● TASK DESCRIPTION:
Lines where the string "paragraph" appears are to be copied from the entries below.

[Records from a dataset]
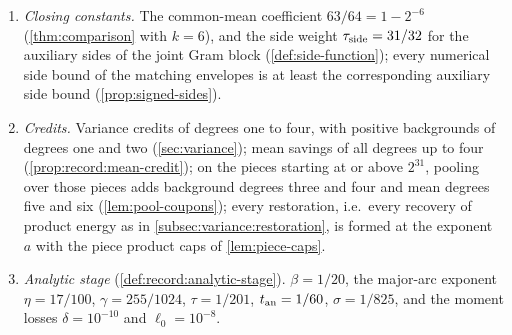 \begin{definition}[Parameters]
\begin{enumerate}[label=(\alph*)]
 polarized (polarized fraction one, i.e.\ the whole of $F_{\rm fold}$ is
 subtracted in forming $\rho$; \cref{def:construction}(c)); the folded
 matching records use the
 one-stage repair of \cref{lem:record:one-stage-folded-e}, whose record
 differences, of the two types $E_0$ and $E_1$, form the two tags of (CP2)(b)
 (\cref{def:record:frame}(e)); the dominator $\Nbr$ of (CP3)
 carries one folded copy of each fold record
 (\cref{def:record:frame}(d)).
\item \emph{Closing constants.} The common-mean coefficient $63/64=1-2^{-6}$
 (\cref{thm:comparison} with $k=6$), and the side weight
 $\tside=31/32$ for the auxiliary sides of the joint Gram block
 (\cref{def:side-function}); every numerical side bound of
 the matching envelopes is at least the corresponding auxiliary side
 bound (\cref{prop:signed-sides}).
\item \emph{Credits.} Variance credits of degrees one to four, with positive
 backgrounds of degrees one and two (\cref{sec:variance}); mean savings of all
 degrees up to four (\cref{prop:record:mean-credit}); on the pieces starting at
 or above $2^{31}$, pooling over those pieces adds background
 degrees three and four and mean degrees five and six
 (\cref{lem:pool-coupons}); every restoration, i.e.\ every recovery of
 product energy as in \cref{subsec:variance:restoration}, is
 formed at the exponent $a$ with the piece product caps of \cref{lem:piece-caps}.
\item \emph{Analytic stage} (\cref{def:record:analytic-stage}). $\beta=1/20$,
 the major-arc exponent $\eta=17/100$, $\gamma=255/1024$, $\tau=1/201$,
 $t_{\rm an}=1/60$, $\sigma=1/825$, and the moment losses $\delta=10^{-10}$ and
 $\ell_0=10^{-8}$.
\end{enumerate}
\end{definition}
--
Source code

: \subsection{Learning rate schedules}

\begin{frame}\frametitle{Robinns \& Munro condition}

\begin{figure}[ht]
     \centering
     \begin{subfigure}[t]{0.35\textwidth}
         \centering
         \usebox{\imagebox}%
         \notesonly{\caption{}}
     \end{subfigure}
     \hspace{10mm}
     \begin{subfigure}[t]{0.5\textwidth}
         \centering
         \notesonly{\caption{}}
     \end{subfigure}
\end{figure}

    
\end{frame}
--
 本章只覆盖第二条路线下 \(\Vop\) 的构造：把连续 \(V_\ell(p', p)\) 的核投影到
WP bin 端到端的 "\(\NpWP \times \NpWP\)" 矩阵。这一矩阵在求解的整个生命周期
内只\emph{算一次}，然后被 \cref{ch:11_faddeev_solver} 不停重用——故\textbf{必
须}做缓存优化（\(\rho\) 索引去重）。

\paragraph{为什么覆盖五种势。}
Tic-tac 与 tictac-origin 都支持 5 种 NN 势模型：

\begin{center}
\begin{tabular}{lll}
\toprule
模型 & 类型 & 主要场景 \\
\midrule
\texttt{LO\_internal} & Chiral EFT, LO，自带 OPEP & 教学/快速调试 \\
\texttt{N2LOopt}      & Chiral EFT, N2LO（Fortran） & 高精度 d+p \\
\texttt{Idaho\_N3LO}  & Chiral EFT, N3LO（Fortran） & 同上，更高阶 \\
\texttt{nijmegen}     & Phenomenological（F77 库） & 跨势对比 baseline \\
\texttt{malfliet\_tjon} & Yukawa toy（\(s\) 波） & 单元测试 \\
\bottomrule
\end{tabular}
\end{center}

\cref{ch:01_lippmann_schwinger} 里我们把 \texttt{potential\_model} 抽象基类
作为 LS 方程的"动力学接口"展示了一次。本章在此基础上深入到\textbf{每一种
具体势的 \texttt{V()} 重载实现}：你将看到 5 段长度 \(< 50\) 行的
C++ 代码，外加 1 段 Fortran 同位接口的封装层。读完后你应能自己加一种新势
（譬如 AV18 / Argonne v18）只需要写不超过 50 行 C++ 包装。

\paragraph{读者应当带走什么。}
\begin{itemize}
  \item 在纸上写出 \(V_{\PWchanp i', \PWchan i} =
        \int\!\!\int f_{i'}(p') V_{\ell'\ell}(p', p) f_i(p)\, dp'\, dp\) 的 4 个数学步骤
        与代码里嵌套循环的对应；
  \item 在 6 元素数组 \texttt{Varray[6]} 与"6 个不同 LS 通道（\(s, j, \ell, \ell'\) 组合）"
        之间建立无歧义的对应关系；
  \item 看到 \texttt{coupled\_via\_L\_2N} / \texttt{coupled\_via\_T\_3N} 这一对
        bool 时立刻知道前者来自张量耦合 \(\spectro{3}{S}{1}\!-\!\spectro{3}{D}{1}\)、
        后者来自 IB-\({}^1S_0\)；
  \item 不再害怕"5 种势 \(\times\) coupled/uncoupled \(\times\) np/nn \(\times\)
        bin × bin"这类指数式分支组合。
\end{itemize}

● WRITTEN SOLUTION:
\paragraph{为什么覆盖五种势。}
\paragraph{读者应当带走什么。}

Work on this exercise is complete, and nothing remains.